Published online by Cambridge University Press: 28 November 2011
It is nothing new to state that Shakespeare's Sonnets have enjoyed a diverse set of attentions, reworkings and responses from the moment of their first circulation in the late sixteenth century. As Paul Edmondson and Stanley Wells have previously remarked, the Sonnets are ‘[h]yper-productive of new meanings, in wildly different contexts’, noting in turn how these fourteen-line miniature dramas continue to inspire ‘an inexhaustible catalogue of praise and modification’. Michael Schoenfeldt makes a similar claim when he observes that ‘the Sonnets have frequently functioned as a mirror in which cultures reveal their own critical presuppositions’. The most recent of these interventions is poet Don Paterson's personal commentary on these sequenced poems, a composite and engaging melding of his own critical and creative talents.

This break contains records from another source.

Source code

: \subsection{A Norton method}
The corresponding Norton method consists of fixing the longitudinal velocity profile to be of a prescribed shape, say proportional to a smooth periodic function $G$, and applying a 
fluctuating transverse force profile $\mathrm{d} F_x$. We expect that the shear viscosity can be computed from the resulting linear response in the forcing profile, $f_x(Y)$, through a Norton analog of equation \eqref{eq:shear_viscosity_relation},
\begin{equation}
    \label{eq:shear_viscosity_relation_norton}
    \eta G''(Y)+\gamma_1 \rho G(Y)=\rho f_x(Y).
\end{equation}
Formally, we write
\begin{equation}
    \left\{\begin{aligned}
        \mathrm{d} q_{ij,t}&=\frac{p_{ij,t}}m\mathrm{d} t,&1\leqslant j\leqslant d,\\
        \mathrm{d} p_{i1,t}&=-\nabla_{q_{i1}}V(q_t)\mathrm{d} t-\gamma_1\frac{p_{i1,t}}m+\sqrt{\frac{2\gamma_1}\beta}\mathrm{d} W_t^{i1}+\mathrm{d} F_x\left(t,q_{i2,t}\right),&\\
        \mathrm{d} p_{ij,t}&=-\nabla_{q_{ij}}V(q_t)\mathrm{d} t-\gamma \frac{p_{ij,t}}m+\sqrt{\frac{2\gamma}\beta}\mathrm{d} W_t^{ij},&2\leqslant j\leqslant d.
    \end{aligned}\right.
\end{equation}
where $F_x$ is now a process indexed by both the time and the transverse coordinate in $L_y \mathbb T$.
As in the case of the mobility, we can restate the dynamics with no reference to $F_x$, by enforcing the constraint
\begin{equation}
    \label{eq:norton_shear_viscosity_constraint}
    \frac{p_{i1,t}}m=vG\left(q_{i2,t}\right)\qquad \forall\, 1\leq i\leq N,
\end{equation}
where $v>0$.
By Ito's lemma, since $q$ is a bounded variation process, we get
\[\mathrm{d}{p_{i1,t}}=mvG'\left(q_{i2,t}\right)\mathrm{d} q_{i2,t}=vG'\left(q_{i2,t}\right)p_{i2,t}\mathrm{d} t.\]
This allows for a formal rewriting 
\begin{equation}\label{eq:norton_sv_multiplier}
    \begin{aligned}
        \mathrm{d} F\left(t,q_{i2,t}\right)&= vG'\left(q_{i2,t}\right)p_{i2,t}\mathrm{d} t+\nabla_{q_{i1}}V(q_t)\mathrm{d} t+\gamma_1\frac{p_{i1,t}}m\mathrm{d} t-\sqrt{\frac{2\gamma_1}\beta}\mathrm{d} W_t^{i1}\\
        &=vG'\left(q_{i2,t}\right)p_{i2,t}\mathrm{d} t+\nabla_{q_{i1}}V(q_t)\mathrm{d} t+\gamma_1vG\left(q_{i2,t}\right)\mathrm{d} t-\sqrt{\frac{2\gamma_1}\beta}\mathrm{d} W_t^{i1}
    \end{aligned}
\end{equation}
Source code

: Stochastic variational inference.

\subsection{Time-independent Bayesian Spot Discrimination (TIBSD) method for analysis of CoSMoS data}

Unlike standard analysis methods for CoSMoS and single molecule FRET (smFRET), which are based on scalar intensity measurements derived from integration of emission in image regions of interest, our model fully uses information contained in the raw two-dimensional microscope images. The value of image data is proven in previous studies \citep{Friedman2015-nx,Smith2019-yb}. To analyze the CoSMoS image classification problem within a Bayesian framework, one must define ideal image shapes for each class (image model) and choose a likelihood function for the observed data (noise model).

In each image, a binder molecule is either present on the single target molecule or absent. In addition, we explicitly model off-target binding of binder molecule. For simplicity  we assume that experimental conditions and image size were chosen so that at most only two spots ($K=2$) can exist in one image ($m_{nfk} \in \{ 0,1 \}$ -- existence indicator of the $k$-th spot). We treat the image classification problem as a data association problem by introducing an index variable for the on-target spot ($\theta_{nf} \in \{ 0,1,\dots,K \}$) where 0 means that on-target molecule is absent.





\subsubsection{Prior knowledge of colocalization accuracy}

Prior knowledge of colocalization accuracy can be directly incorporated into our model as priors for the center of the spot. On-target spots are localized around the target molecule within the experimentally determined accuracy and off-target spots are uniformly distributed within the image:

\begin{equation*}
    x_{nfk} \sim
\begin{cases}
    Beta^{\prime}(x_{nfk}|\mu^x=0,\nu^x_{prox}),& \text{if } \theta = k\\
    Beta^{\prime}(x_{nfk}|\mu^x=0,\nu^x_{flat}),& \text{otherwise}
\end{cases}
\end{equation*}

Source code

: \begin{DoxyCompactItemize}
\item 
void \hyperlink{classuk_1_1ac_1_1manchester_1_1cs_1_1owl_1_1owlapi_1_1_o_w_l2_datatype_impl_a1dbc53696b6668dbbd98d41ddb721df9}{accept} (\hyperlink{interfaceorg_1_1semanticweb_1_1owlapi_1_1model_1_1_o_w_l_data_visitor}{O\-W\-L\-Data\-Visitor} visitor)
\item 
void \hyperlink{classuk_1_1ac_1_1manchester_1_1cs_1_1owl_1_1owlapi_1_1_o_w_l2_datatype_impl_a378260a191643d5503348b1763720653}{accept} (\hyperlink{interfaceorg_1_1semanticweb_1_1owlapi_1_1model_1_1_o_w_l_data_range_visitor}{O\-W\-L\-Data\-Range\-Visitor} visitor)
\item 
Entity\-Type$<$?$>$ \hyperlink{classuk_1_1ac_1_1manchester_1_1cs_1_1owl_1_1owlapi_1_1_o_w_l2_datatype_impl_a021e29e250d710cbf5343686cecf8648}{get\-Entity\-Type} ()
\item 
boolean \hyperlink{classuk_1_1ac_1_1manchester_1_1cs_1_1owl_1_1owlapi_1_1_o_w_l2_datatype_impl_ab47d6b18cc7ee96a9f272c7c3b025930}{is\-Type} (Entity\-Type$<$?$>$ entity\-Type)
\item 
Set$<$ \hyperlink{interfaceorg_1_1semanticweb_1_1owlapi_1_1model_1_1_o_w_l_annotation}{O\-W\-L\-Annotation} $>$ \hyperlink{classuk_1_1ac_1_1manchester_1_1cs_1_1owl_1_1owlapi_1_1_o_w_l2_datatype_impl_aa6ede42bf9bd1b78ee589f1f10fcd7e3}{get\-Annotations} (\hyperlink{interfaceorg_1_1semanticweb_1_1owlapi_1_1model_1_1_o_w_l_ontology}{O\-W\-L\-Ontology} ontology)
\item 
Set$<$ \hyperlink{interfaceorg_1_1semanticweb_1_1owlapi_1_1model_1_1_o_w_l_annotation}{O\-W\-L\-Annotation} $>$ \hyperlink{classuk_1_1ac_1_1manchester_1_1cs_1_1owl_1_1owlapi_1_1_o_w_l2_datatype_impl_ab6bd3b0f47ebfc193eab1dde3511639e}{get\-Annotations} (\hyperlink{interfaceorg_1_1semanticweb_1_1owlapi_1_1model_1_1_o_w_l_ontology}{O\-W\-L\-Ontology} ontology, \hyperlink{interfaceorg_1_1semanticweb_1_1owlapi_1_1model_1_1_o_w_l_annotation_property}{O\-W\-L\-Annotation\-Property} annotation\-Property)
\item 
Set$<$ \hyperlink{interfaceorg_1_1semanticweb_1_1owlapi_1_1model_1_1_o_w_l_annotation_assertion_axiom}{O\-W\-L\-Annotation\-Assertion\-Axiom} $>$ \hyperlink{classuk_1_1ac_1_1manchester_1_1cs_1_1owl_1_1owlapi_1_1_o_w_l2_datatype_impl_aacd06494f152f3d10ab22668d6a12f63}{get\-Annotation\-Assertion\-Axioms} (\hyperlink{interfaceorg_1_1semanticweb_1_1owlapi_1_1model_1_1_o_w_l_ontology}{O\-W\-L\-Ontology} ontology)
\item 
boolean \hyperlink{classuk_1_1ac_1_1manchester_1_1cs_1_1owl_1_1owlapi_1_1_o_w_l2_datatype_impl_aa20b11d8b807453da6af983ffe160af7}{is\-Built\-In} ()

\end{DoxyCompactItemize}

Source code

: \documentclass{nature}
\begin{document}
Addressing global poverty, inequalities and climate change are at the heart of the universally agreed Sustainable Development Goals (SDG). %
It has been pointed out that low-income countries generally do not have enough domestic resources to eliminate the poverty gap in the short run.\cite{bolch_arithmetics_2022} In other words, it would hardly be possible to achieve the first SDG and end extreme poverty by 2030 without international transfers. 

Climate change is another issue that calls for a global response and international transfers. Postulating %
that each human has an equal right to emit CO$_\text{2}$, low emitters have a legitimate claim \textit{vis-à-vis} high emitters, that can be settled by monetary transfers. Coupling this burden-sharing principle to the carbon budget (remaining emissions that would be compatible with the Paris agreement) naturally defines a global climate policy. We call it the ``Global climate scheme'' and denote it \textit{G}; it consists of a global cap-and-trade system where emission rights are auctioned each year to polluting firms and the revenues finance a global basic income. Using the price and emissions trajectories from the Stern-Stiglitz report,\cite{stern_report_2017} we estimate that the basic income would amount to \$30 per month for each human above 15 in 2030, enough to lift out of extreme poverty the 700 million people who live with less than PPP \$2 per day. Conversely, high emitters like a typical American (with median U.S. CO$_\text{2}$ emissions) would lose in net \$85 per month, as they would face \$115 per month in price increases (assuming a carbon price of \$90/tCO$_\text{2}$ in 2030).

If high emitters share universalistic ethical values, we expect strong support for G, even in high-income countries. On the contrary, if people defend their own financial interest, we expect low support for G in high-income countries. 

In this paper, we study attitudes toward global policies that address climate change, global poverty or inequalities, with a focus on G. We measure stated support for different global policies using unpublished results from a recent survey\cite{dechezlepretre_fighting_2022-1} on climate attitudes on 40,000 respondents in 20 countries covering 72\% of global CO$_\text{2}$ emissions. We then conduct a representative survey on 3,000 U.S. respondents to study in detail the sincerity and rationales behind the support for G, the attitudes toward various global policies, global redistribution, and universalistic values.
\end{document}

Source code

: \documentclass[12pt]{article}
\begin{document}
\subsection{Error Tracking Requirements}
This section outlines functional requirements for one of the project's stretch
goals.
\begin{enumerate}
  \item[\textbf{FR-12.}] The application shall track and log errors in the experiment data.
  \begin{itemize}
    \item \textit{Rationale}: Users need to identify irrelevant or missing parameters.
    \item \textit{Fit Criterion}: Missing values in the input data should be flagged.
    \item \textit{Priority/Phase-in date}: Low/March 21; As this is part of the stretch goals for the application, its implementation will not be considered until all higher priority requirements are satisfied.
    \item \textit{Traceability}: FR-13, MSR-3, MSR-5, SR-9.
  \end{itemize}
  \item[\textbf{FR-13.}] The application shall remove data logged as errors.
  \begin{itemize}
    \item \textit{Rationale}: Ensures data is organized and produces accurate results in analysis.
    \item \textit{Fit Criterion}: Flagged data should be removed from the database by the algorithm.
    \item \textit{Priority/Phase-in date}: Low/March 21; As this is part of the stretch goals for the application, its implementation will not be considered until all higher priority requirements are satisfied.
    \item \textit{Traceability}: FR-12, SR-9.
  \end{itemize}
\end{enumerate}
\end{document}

Adaptation studies has long since familiarized itself with the critical rhetoric of cultural context and with the idea that texts adapt themselves to speak to and find purchase in alternative times, spaces and places. It would be natural enough, then, and not without critical interest, to offer a survey of the rich history of reception that Shakespeare's Sonnets have enjoyed, from ad hoc literary adaptations by seventeenth-century manuscript compilers to the more overt responses and reconfigurations of John Milton through to Oscar Wilde to Anthony Burgess, and from musical and artistic responses as diverse as Igor Stravinsky and Benjamin Britten to Rufus Wainwright; such a survey might also encompass visual culture in the work of artists as juxtaposed as Sidney Nolan and Eric Gill. What this particular essay seeks to do, however, is argue that the Sonnets constitute and in effect have always constituted an ‘open source initiative’ and to interrogate the reasons for this claim. This availability for reinterpretation and commentary dates from the moment of the Sonnets’ first composition and circulation. The Sonnets’ status as artistic product has inspired and encouraged innovative uses by numerous reading publics. Is there, then, something intrinsic to the form and function of sonnet sequences in early modern culture that lent itself in particular ways to the kinds of re-visioning and ‘re-mediations’ that we are perhaps more accustomed to thinking about in response to contemporary literary, aesthetic and cultural forms?